Su carencia se revela en forma de falta de vigor, escaso follaje y hojas amarillentas; su exceso potencia un crecimiento exagerado y a la postre una planta débil.

  • El fósforo. Es el nutriente del vigor y de la floración. Hace a las plantas más robustas y resistentes a las enfermedades y condiciones adversas. Es especialmente importante para los árboles y arbustos que crecen al aire libre. Favorece el desarrollo del sistema radicular y potencia la aparición de las flores, los colores intensos y el aroma. Su carencia se manifiesta en hojas con los bordes secos, pocas flores y frutos, atrofia y raquitismo.
  • El potasio. Activa la fotosíntesis y da solidez a los tejidos. Aumenta la resistencia de las plantas a las heladas y a las enfermedades criptogámicas. Cuando falta, el crecimiento se enlentece y el borde de las hojas adquiere un color amarillento y pardo-rojizo.

 

A estos tres principales se suman otros nutrientes necesarios en pequeñas dosis, como el magnesio (forma parte de la clorofila y da un color verde intenso), hierro (interviene en la fotosíntesis y la respiración, esencial para la formación de la clorofila), azufre (corrige los suelos calizos, e interviene en procesos fisiológicos de la planta), zinc, calcio, cobre, boro, etcétera.

Los abonos orgánicos

Según su origen, existen abonos orgánicos y abonos químicos. Los primeros se obtienen de desechos vegetales o son de procedencia animal y ayudan a mejorar la estructura del suelo, ya que deben aplicarse mezclados con la tierra.

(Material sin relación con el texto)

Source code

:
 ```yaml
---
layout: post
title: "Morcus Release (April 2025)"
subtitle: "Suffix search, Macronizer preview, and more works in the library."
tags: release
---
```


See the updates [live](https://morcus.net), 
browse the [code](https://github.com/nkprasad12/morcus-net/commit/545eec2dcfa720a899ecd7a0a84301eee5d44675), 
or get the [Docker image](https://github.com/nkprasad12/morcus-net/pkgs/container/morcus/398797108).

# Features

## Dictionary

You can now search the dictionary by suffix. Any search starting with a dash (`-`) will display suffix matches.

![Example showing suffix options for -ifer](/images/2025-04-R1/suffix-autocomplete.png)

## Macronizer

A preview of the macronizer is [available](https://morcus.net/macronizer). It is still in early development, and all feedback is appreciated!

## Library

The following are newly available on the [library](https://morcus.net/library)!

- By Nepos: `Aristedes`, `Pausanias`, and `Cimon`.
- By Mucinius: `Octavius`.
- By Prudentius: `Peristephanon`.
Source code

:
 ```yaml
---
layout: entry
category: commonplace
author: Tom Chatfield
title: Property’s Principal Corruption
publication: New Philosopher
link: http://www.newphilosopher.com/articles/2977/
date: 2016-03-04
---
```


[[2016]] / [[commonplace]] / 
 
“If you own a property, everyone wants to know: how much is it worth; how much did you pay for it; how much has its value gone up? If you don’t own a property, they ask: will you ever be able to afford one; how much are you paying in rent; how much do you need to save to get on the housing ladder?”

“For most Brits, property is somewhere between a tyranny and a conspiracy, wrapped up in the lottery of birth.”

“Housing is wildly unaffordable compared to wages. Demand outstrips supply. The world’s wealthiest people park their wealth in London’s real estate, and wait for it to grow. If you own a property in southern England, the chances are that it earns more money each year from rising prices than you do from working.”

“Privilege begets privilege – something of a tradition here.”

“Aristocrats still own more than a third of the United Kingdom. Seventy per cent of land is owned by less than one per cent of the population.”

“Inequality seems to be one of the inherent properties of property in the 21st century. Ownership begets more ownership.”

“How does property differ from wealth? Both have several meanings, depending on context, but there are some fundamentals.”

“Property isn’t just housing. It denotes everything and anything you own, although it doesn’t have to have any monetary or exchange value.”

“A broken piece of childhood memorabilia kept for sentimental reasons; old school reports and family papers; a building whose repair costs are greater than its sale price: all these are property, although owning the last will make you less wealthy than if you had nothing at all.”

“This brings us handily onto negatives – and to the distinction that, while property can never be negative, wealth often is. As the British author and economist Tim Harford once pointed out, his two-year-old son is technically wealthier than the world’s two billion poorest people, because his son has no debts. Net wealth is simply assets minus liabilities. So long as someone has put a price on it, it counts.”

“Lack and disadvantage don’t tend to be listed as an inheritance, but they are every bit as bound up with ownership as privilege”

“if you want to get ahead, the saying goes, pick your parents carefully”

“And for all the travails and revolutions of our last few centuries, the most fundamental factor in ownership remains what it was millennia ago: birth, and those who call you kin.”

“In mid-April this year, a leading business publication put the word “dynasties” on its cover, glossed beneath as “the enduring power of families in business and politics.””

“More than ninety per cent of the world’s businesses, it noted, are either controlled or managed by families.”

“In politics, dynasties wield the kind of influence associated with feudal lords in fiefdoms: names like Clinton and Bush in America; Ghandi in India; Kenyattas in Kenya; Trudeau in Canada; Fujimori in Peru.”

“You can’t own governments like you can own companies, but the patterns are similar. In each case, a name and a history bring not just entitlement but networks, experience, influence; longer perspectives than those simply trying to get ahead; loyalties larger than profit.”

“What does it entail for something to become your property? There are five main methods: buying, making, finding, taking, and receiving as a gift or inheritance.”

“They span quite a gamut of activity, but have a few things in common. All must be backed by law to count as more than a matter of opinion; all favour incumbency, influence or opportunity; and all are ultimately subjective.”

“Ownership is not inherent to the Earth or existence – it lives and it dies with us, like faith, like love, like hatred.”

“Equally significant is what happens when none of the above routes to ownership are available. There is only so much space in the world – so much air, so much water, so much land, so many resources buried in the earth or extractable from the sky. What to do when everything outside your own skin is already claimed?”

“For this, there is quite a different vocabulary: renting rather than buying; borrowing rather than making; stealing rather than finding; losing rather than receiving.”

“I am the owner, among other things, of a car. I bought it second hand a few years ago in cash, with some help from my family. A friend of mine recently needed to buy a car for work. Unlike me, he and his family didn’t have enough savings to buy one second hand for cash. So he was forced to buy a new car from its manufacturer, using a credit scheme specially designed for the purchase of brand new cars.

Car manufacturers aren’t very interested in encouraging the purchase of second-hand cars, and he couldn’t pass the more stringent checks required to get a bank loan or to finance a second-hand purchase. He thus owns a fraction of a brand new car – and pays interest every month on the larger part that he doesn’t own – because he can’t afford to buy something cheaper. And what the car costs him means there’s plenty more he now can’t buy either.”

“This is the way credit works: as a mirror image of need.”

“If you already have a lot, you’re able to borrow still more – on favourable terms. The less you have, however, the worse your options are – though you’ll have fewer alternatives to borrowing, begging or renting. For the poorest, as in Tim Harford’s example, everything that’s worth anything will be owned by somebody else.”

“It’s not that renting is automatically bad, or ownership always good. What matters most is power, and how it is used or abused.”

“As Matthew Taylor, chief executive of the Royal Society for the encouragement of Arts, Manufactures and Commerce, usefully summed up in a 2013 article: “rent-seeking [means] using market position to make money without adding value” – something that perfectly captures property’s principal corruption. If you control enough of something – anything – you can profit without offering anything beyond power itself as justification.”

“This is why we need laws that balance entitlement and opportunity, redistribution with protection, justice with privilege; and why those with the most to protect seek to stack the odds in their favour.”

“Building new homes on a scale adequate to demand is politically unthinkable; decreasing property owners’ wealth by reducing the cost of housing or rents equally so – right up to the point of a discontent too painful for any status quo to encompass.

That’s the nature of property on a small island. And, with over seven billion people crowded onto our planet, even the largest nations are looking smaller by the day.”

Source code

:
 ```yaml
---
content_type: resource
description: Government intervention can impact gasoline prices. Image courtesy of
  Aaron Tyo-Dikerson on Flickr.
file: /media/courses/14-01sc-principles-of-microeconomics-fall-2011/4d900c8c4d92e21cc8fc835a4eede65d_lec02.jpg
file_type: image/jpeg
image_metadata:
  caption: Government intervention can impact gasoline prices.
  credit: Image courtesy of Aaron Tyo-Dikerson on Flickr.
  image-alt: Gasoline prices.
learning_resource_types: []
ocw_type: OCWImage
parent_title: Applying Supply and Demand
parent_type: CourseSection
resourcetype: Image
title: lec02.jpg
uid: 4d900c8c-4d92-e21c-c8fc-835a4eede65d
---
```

Son ideales para un abonado a fondo a comienzos de la primavera, y de cobertera varias veces durante la etapa de crecimiento.

Mantillo, compost, estiércol, guano y humus de lombriz son abonos orgánicos. Son en general de acción lenta, ya que deben transformarse previamente para que la planta los absorba. Siempre hay que regar después de abonar.

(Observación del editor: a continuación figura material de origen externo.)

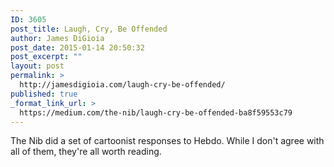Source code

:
 ```yaml
---
ID: 3605
post_title: Laugh, Cry, Be Offended
author: James DiGioia
post_date: 2015-01-14 20:50:32
post_excerpt: ""
layout: post
permalink: >
  http://jamesdigioia.com/laugh-cry-be-offended/
published: true
_format_link_url: >
  https://medium.com/the-nib/laugh-cry-be-offended-ba8f59553c79
---
```

The Nib did a set of cartoonist responses to Hebdo. While I don't agree with all of them, they're all worth reading.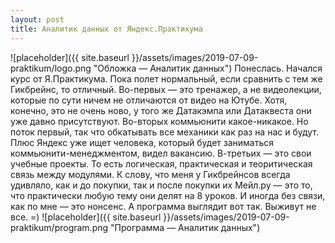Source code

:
 ```yaml
---
layout: post
title: Аналитик данных от Яндекс.Практикума
---
```


![placeholder]({{ site.baseurl }}/assets/images/2019-07-09-praktikum/logo.png "Обложка — Аналитик данных")
Понеслась. Начался курс от Я.Практикума. Пока полет нормальный, если сравнить с тем же Гикбрейнс, то отличный. Во-первых — это тренажер, а не видеолекции, которые по сути ничем не отличаются от видео на Ютубе. Хотя, конечно, это не очень ново, у того же Датакэмпа или Датаквеста они уже давно присутствуют. Во-вторых коммьюнити какое-никакое. Но поток первый, так что обкатывать все механики как раз на нас и будут. Плюс Яндекс уже ищет человека, который будет заниматься коммьюнити-менеджментом, видел вакансию. В-третьих — это свои учебные проекты. То есть логическая, практическая и теоритическая связь между модулями. К слову, что меня у Гикбрейнсов всегда удивляло, как и до покупки, так и после покупки их Мейл.ру — это то, что практически любую тему они делят на 8 уроков. И иногда без связи, как по мне — это нонсенс. А программа выглядит вот так. Выживут не все. =)
![placeholder]({{ site.baseurl }}/assets/images/2019-07-09-praktikum/program.png "Программа — Аналитик данных")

Existen también abonos orgánicos líquidos, de rápida absorción, que se aplican directamente en la tierra de las plantas disueltos en agua en un porcentaje que hay que cumplir a rajatabla, caso contrario podrían sufrir quemaduras.

Los abonos químicos

No contribuyen a mejorar la estructura del suelo pero actúan con rapidez y resultan muy ricos en nutrientes. Consisten en uno o varios elementos mezclados según el efecto que se quiera obtener. Su presentación es muy importante:

  • Abonos químicos líquidos.

Son los de acción más rápida, y también los que antes se absorben, con lo cual hay que administrarlos con más frecuencia. Se aplican en una dilución en agua indicada por el fabricante (un exceso podría resultar perjudicial para la planta); últimamente se presentan incluso con dosificadores. No conviene aplicarlos en invierno ni cuando la tierra está seca.

  • Abonos de liberación lenta. 

Muchos abonos químicos se presentan granulados (se esparcen sobre la superficie de la tierra y se riega), o en forma de clavos o varillas (se hunden en la tierra y se van diluyendo con el riego durante unos meses). Brindan los nutrientes de un modo controlado evitando concentraciones y quemaduras.